Overwhelmed with trying to keep up with the different AI models you can use to make content? A startup called Krea is looking to solve this problem specifically for designers and other visual creatives, and it has now raised $83 million for its platform, which it believes will make working with generative AI a lot smoother.
San Francisco-based Krea says its “unified” platform provides tooling from multiple models, along with a custom interface aimed at making queries and subsequent edits sent to those models significantly easier and more customizable. Its user base includes creators at Perplexity AI, Loop Earplugs, Pixar, LEGO, and Samsung.
Krea’s funding is being announced for the first time today, and the $83 million is actually coming in a few tranches: the latest, a Series B, totals $47 million. That was preceded by a preseed/seed and Series A of $3 million and $33 million, respectively. TechCrunch has learned from sources close to the deal that the startup is currently valued at $500 million post-money.
Bain Capital Ventures is leading the latest round. Other major investors in the startup include Andreessen Horowitz and Abstract Ventures.
From creatives to AI creators
Krea is the brainchild of Victor Perez (CEO) and Diego Rodriguez (CTO), who met when they were still students in Barcelona a decade ago. Both consider themselves creatives and creators — Perez in music playing and production, and Rodriguez in art — but they have always been interested in technical subjects, too.
“I liked physics and maths and problems that challenged my mind,” Perez said, recalling his student days.
The degree that introduced them to each other was engineering for audio-visual systems. They quickly became friends, and Perez credits Rodriguez with sparking his own interest in AI.
That was back in 2015, several years before the generative AI boom, but it was a formative moment for artificial intelligence. That was when OpenAI was founded, and startups making early efforts around AI-created content were getting attention.
After their undergraduate degrees, the two became AI researchers. Rodriguez eventually applied to go back to graduate school and won a fellowship from the King of Spain to attend Cornell. Perez followed, got the same fellowship and showed up a semester later.
But as it turned out, Perez ended up staying at Cornell for the grand total of one day.
Why? Leading up to the move, he was already thinking up what would become an early version of Krea. Excited, he landed in New York and approached Rodriguez with his idea immediately. Rodriguez jumped in with both feet, and the two dropped out to build their startup — King of Spain and his fellowship be damned.
Leapfrogging the leapfrogs
The gap in the market that Krea is addressing is a big one at the moment. Put simply, the world has quickly been inundated with genAI tools, and this presents several problems for the average designer when it comes to visual models.
Designers are not prompt engineers and do not want to be bogged down in the technical process of verbal AI interrogation. Designers are by and large not interested in keeping up with the latest model updates and figuring out which model is more (or less) effective for what they’re trying to do.
“Each model is being leapfrogged very quickly by another one,” Aaref Hilaly, a partner at Bain Capital Ventures, said in an interview. “If you’re a creator and want to use these models […] having a layer like Krea on top of all of them makes sense and that provides value to the creator. They are getting the latest models with a great user experience.”

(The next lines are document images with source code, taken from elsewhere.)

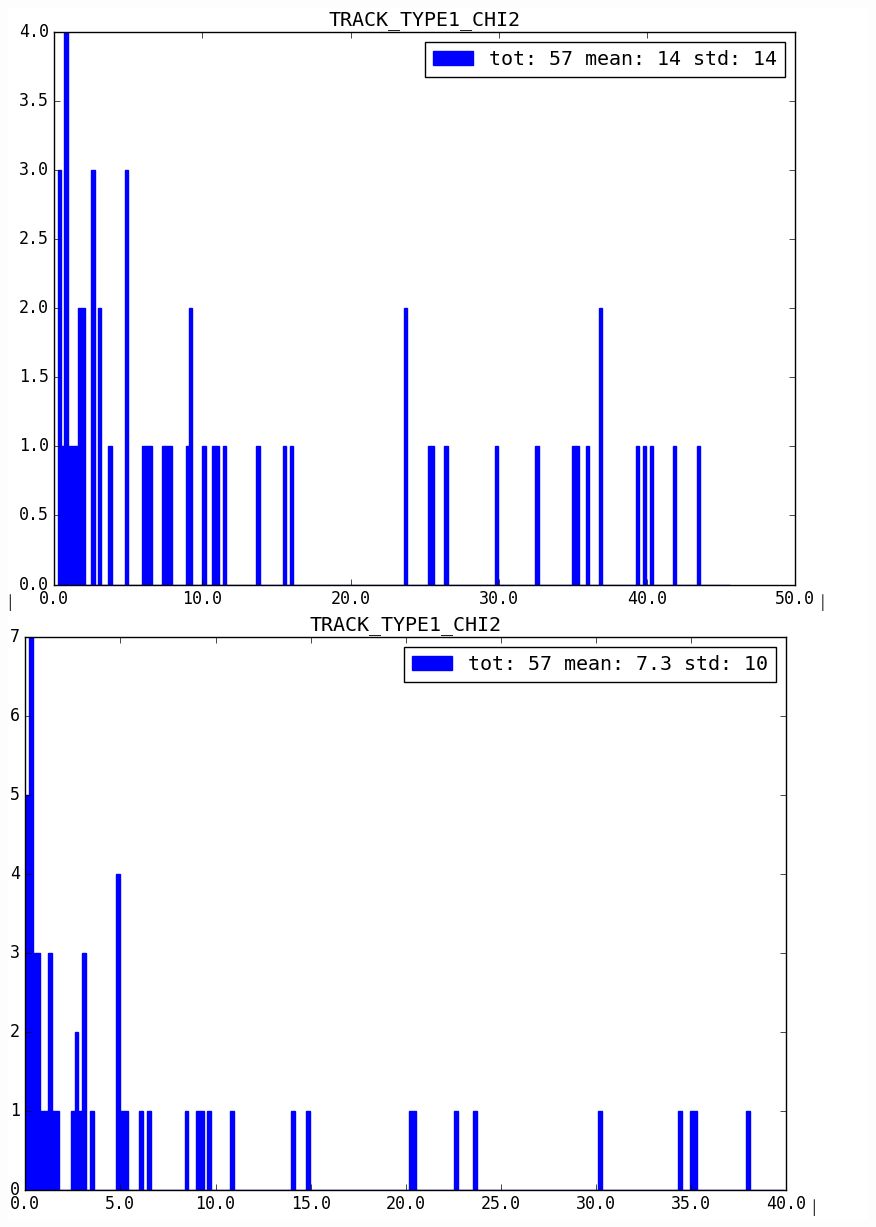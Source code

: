 | ![](data-dv36_vs_dv42-no_refit/TRACK_TYPE1_CHI2_dv36.png) | ![](data-dv36_vs_dv42-no_refit/TRACK_TYPE1_CHI2_dv42.png) |
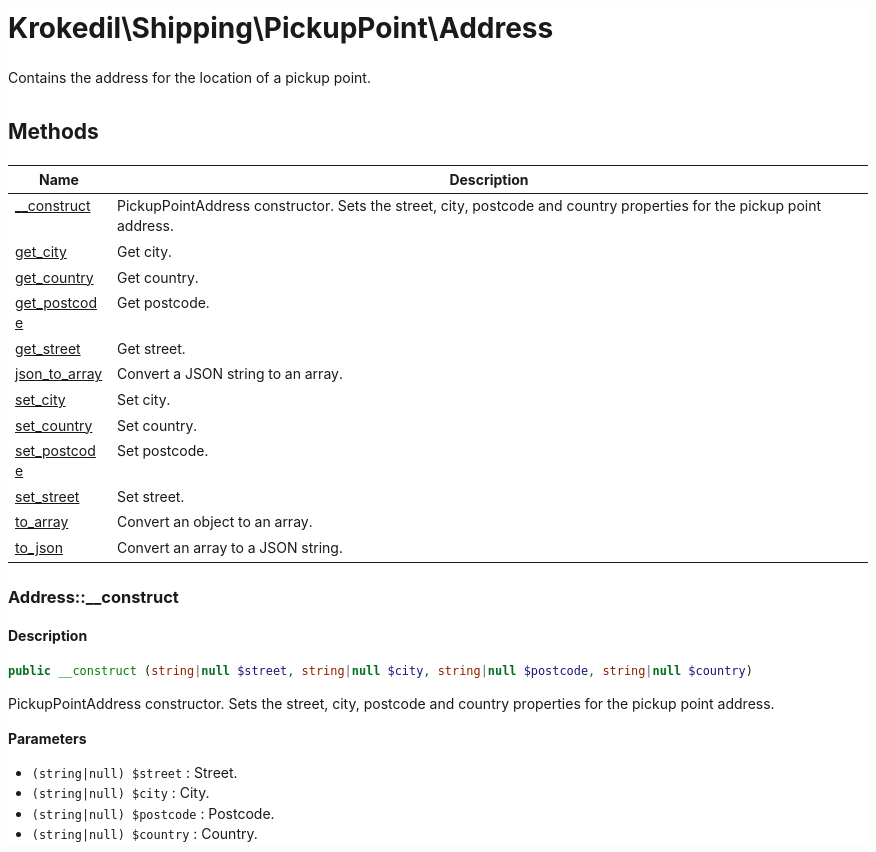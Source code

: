 # Krokedil\Shipping\PickupPoint\Address  

Contains the address for the location of a pickup point.





## Methods

| Name | Description |
|------|-------------|
|[__construct](#address__construct)|PickupPointAddress constructor. Sets the street, city, postcode and country properties for the pickup point address.|
|[get_city](#addressget_city)|Get city.|
|[get_country](#addressget_country)|Get country.|
|[get_postcode](#addressget_postcode)|Get postcode.|
|[get_street](#addressget_street)|Get street.|
|[json_to_array](#addressjson_to_array)|Convert a JSON string to an array.|
|[set_city](#addressset_city)|Set city.|
|[set_country](#addressset_country)|Set country.|
|[set_postcode](#addressset_postcode)|Set postcode.|
|[set_street](#addressset_street)|Set street.|
|[to_array](#addressto_array)|Convert an object to an array.|
|[to_json](#addressto_json)|Convert an array to a JSON string.|




### Address::__construct  

**Description**

```php
public __construct (string|null $street, string|null $city, string|null $postcode, string|null $country)
```

PickupPointAddress constructor. Sets the street, city, postcode and country properties for the pickup point address. 

 

**Parameters**

* `(string|null) $street`
: Street.  
* `(string|null) $city`
: City.  
* `(string|null) $postcode`
: Postcode.  
* `(string|null) $country`
: Country.  
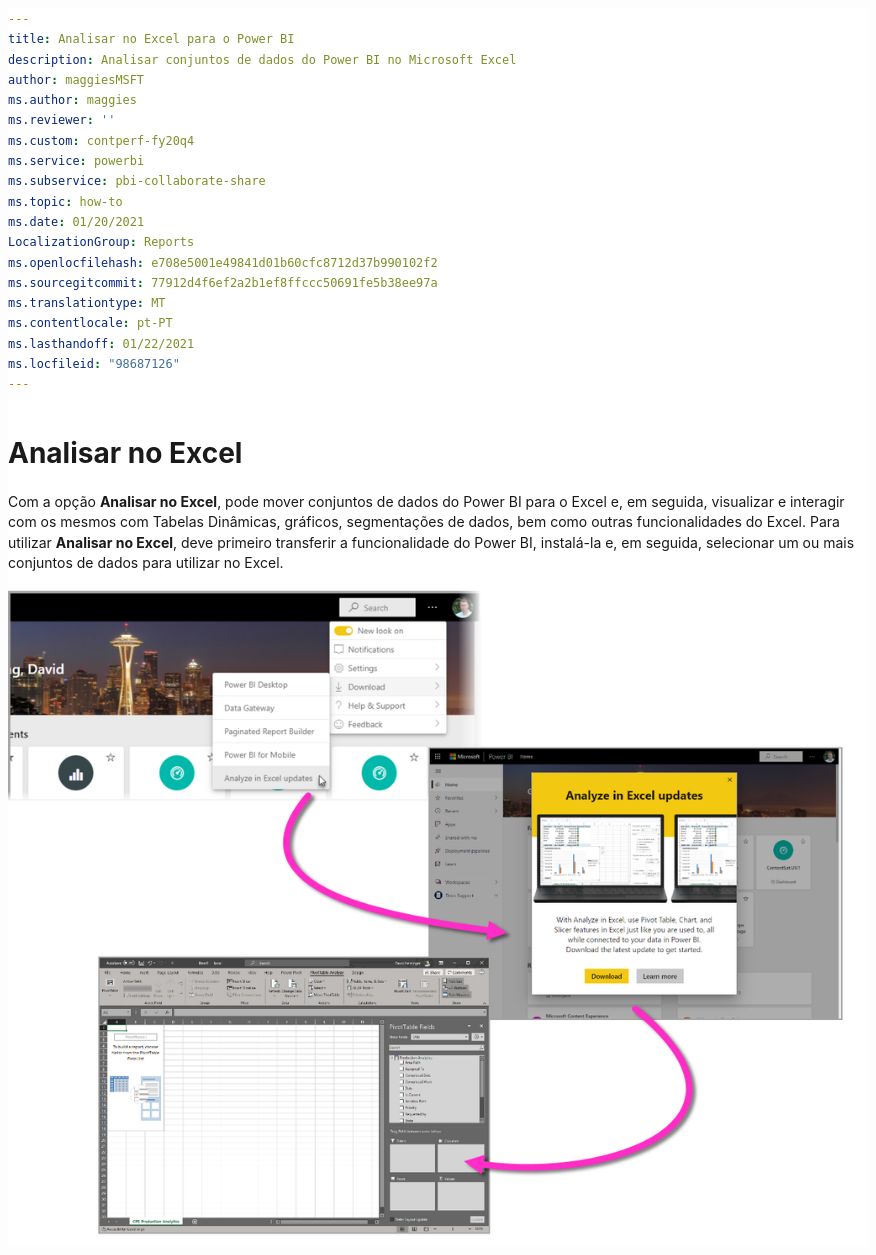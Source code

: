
 ```yaml
---
title: Analisar no Excel para o Power BI
description: Analisar conjuntos de dados do Power BI no Microsoft Excel
author: maggiesMSFT
ms.author: maggies
ms.reviewer: ''
ms.custom: contperf-fy20q4
ms.service: powerbi
ms.subservice: pbi-collaborate-share
ms.topic: how-to
ms.date: 01/20/2021
LocalizationGroup: Reports
ms.openlocfilehash: e708e5001e49841d01b60cfc8712d37b990102f2
ms.sourcegitcommit: 77912d4f6ef2a2b1ef8ffccc50691fe5b38ee97a
ms.translationtype: MT
ms.contentlocale: pt-PT
ms.lasthandoff: 01/22/2021
ms.locfileid: "98687126"
---
```

# <a name="analyze-in-excel"></a>Analisar no Excel
Com a opção **Analisar no Excel**, pode mover conjuntos de dados do Power BI para o Excel e, em seguida, visualizar e interagir com os mesmos com Tabelas Dinâmicas, gráficos, segmentações de dados, bem como outras funcionalidades do Excel. Para utilizar **Analisar no Excel**, deve primeiro transferir a funcionalidade do Power BI, instalá-la e, em seguida, selecionar um ou mais conjuntos de dados para utilizar no Excel. 

![Analisar no Excel](media/service-analyze-in-excel/analyze-excel-00a.png)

Creators, Krea’s founders argue, work best when they have software that understands their sensibilities. Designers are creative, and they will gravitate to software that helps them with their process.
“A lot of companies are focused on replacing creative workflows,” Perez said. “But we believe that creativity is not going to be automated. We are building tools for people to be more creative, to be able to focus more on ideas, and to be able to use this new creative medium.”
Krea’s platform is ostensibly set up to that end. Users start by inputting an idea for an image they would like to create. That idea is then processed by Krea, which selects the models that it believes could give users the best outcome based on the request. That might be one model or more than one. Users can then edit and tailor the resulting selections to refine them further.
The “one-stop shop” idea is not exactly original: Poe from Quora is approaching the same idea for text-based generative AI responses, for example. Krea’s ability to modify the images, however, is a unique feature that it believes is what helps keep the creator’s vision and talent in the mix.
“Why isn’t it possible to go on an [AI-generated] image, and click and drag and drop something in or take something out?” asked Rodriguez. “That’s how a painter would work.”
The company’s tools cover still images and videos, and it is working on expanding its platform to support tools for audio and music generation as well, Perez said. The funding will also be used, the company says, to build more enterprise features — so far, the product has been geared to serve individuals and small teams.
“Krea extends human creativity with a product that gives users full control without sacrificing power or craft,” Anish Acharya, a general partner at Andreessen Horowitz, said in a statement to TechCrunch. “They’ve built a platform that moves at the speed of the best AI research, but feels intuitive from day one. That combination is incredibly rare, and it’s why we’re so excited about what’s ahead.”